In diesem Jahr haben Sie einen rasanten Angriff auf die Weltspitze hingelegt. Zunächst der erste Start beim CHIO Aachen, dann gleich dabei bei den Europameisterschaften der Vierspänner und schließlich Silbermedaillengewinnerin – wie haben Sie das alles erlebt?

Mareike Harm: „Mein Start in Aachen war sehr spontan. Ich hab am Sonntag erst Bescheid bekommen, dass ich am Montag in Aachen anreisen darf. Ich habe mich riesig darüber gefreut! Einmal in Aachen zu starten, war mein größter Traum! Und dann durfte ich auch noch bei der EM in Ungarn für die deutsche Mannschaft fahren. Besser hätte die Saison nicht zu Ende gehen können.

 

Sie haben ja auch Historisches geschafft als erste Frau in einem deutschen Vierspänner-Team. Haben Sie sich da manchmal etwas allein in der Männerdomäne gefühlt? Macht Sie der Schritt, als erste Frau im deutschen Team an den Start gegangen zu sein, besonders stolz?

Mareike Harm: „Alleine gefühlt habe ich mich nie.  Ich glaub aber, dass viele am Anfang nicht daran geglaubt haben, dass es überhaupt eine Frau schaffen könnte, einmal um die vorderen Platzierungen mitzufahren. Klar macht das auch ein bisschen stolz!“

 

Die meisten Frauen im Fahrsport treten bei den Ein- oder Zweispännern an. Sie haben sich fürs Vierspännerfahren entschieden. Ist das nicht sehr schwierig als doch recht zart gebaute Frau, gleich vier Pferde unter Kontrolle zu halten? Worauf kommt es an?

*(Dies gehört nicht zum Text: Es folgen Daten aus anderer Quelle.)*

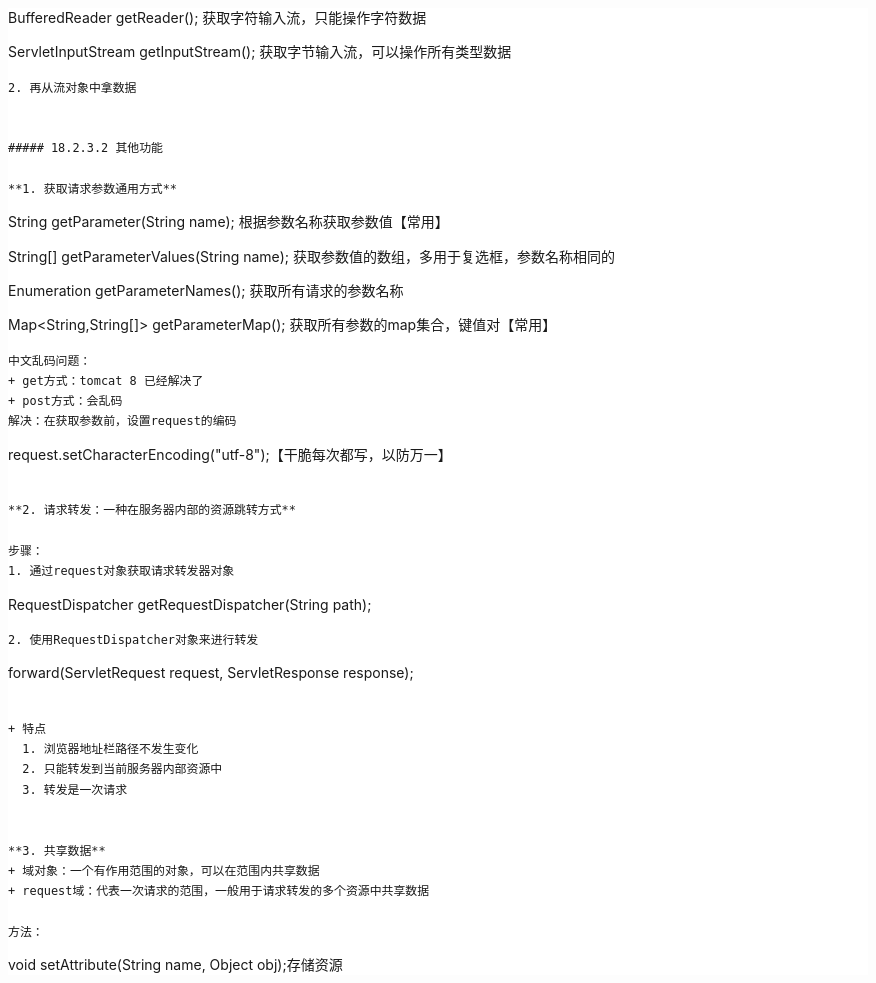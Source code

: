 BufferedReader getReader();
	获取字符输入流，只能操作字符数据

ServletInputStream getInputStream();
	获取字节输入流，可以操作所有类型数据
```
2. 再从流对象中拿数据


##### 18.2.3.2 其他功能

**1. 获取请求参数通用方式**
```
String getParameter(String name);
	根据参数名称获取参数值【常用】

String[] getParameterValues(String name);
	获取参数值的数组，多用于复选框，参数名称相同的

Enumeration<String> getParameterNames();
	获取所有请求的参数名称

Map<String,String[]> getParameterMap();
	获取所有参数的map集合，键值对【常用】
```
中文乱码问题：
+ get方式：tomcat 8 已经解决了
+ post方式：会乱码
解决：在获取参数前，设置request的编码
```
request.setCharacterEncoding("utf-8");【干脆每次都写，以防万一】
```

**2. 请求转发：一种在服务器内部的资源跳转方式**

步骤：
1. 通过request对象获取请求转发器对象
```
RequestDispatcher getRequestDispatcher(String path);
```
2. 使用RequestDispatcher对象来进行转发
```
forward(ServletRequest request, ServletResponse response);
```

+ 特点
  1. 浏览器地址栏路径不发生变化
  2. 只能转发到当前服务器内部资源中
  3. 转发是一次请求
  

**3. 共享数据**
+ 域对象：一个有作用范围的对象，可以在范围内共享数据
+ request域：代表一次请求的范围，一般用于请求转发的多个资源中共享数据

方法：
```
void setAttribute(String name, Object obj);存储资源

Mareike Harm: „Ich bin bis 2010 auch Einspännig gefahren und dann nach dem Gewinn der Goldmedaille - bei der DM und der WM mit dem Team - umgestiegen auf das Vierspännerfahren. Das Vierspännerfahren ist schon sehr kraftaufwendig, gerade wenn eines der Pferde mal Druck macht. Für mich ist es deshalb besonders wichtig, dass jedes einzelne Pferd gut durchgearbeitet ist, egal ob unter dem Sattel oder im Einspänner. Dann sind die Pferde auch leichter in der Hand und einfacher zu bedienen.“

 

Wie sind Sie mit Ihrer Leistung bei der EM zufrieden? Was hat Sie besonders stolz bei der EM gemacht?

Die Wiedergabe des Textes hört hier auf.